▶ [What this task involves] Go through the data below and return each line where the string "práce" appears.

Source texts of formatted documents
● ● ● ● ● ● ●
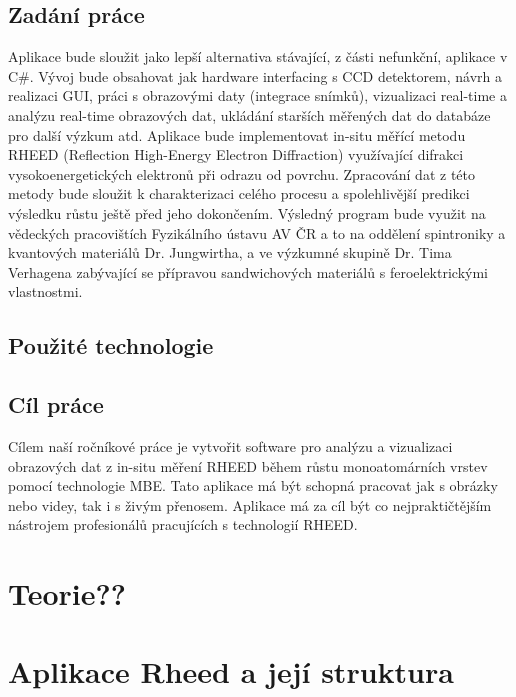 \documentclass[a4paper]{article}
\begin{document}
\subsection{Zadání práce}
    Aplikace bude sloužit jako lepší alternativa stávající, z části nefunkční, aplikace v C\#. Vývoj bude obsahovat jak hardware interfacing s CCD detektorem, návrh a realizaci GUI, práci s obrazovými daty (integrace snímků), vizualizaci real-time a analýzu real-time obrazových dat, ukládání starších měřených dat do databáze pro další výzkum atd. Aplikace bude implementovat in-situ měřící metodu RHEED (Reflection High-Energy Electron Diffraction) využívající difrakci vysokoenergetických elektronů při odrazu od povrchu. Zpracování dat z této metody bude sloužit k charakterizaci celého procesu a spolehlivější predikci výsledku růstu ještě před jeho dokončením. Výsledný program bude využit na vědeckých pracovištích Fyzikálního ústavu AV ČR a to na oddělení spintroniky a kvantových materiálů Dr. Jungwirtha, a ve výzkumné skupině Dr. Tima Verhagena zabývající se přípravou sandwichových materiálů s feroelektrickými vlastnostmi.
\subsection{Použité technologie}


\subsection{Cíl práce}
    Cílem naší ročníkové práce je vytvořit software pro analýzu a vizualizaci obrazových dat z in-situ  měření RHEED během růstu monoatomárních vrstev pomocí technologie MBE. Tato aplikace má být schopná pracovat jak s obrázky nebo videy, tak i s živým přenosem. Aplikace má za cíl být co nejpraktičtějším nástrojem profesionálů pracujících s technologií RHEED.

\section{Teorie??}

\section{Aplikace Rheed a její struktura}
    
\end{document}
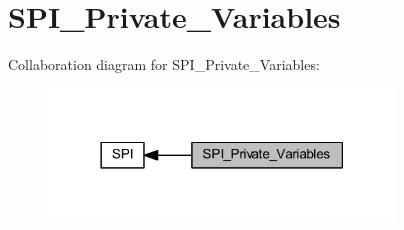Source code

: \hypertarget{group___s_p_i___private___variables}{}\section{S\+P\+I\+\_\+\+Private\+\_\+\+Variables}
\label{group___s_p_i___private___variables}
Collaboration diagram for S\+P\+I\+\_\+\+Private\+\_\+\+Variables\+:
\nopagebreak
\begin{figure}[H]
\begin{center}
\leavevmode
\includegraphics[width=261pt]{group___s_p_i___private___variables}
\end{center}
\end{figure}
● ● ● ● ● ● ●
▶ [Exercise solution]
\subsection{Zadání práce}
\subsection{Cíl práce}
    Cílem naší ročníkové práce je vytvořit software pro analýzu a vizualizaci obrazových dat z in-situ  měření RHEED během růstu monoatomárních vrstev pomocí technologie MBE. Tato aplikace má být schopná pracovat jak s obrázky nebo videy, tak i s živým přenosem. Aplikace má za cíl být co nejpraktičtějším nástrojem profesionálů pracujících s technologií RHEED.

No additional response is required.